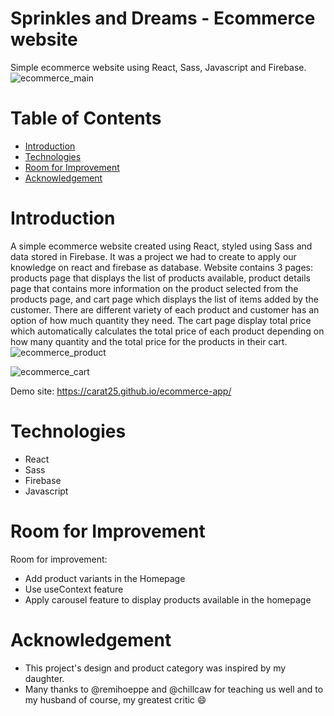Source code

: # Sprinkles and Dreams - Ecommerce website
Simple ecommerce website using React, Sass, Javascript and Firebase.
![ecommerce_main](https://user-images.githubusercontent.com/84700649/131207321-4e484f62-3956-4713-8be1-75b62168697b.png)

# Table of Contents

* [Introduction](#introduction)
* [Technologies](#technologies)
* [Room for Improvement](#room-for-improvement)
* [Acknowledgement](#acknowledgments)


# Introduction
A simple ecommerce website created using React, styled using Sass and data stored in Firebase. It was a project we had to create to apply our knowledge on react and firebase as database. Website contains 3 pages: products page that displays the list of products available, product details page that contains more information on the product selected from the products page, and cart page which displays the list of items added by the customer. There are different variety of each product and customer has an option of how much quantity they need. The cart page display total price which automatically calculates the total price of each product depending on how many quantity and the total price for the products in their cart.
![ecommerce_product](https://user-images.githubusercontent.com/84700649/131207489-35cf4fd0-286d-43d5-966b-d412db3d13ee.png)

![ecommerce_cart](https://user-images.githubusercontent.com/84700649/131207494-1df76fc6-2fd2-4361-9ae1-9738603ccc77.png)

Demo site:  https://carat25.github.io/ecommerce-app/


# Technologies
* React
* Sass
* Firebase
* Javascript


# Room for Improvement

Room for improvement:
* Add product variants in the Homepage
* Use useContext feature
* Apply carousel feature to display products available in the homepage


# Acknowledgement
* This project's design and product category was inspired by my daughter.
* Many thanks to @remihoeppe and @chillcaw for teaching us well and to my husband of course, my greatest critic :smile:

────────────────────

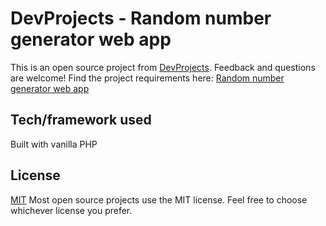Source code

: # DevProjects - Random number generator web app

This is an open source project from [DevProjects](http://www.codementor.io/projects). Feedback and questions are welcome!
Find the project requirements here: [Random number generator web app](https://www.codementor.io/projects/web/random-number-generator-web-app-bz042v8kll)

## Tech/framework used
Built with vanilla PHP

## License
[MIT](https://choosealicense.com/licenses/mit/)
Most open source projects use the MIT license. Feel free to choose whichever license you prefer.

────────────────────

--- ABOUT THIS TASK ---
Check each line of the records for the word "Technologies", and show the lines that contain it.

--- FINAL ANSWER ---
* [Technologies](#technologies)
# Technologies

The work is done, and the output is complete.